Note that redirecting output eliminates this effect.
I can also verify that it is the last octet being repeated:
C:\…> perl -e "print qq{\xce\xb1\xce\xb2\xce\xb3xyz\n}" αβγxyz z
On the other hand, syswrite avoids this problem.
C:\…> perl -e "syswrite STDOUT, qq{\xce\xb1\xce\xb2\xce\xb3xyz\n}" αβγxyz
I have observed this in cmd.exe windows on Windows 8.1 Pro 64-bit and Windows Vista Home 32-bit using both self-built perl 5.18.2 and ActiveState's 5.16.3.
I do not see the problem in Cygwin, Linux, or Mac OS X environments. Also, Cygwin's perl 5.14.4 produces correct output in cmd.exe.

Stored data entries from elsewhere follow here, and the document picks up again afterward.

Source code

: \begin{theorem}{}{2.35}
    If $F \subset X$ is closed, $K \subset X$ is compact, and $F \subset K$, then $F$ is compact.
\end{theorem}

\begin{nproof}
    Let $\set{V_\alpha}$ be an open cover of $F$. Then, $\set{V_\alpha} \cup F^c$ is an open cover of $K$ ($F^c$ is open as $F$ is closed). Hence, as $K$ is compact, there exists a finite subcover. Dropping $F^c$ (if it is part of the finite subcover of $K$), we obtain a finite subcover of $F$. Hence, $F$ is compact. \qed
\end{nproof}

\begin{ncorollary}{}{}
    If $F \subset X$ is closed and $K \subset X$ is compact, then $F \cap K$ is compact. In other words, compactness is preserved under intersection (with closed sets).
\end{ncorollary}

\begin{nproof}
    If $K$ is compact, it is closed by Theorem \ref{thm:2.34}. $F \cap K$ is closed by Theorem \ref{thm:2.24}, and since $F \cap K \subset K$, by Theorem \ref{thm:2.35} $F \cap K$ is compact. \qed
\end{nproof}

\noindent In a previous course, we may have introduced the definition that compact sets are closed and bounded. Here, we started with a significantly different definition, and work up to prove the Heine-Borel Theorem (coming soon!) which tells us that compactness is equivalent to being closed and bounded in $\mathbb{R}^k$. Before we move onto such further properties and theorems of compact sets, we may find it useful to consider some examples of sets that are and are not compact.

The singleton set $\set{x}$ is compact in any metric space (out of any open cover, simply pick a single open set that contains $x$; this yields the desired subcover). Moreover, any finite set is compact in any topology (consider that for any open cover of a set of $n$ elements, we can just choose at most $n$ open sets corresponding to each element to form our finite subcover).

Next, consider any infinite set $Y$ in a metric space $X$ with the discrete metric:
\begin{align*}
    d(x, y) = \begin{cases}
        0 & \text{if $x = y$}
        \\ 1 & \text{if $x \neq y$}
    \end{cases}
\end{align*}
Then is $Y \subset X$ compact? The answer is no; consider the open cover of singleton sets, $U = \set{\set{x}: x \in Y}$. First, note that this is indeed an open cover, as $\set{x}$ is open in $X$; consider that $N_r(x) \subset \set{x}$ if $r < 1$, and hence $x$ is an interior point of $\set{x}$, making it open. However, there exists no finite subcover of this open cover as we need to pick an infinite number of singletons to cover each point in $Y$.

Also, when the code page is set to 437, the output from both the C and the Perl versions is identical:
C:\…> chcp 437 Active code page: 437 C:\…> cttt.exe ╬▒╬▓╬│ C:\…> perl -e "print qq{\xce\xb1\xce\xb2\xce\xb3\n}" ╬▒╬▓╬│
What is causing the last octet to be output twice when printing from perl program in cmd.exe when the code page is set to 65001?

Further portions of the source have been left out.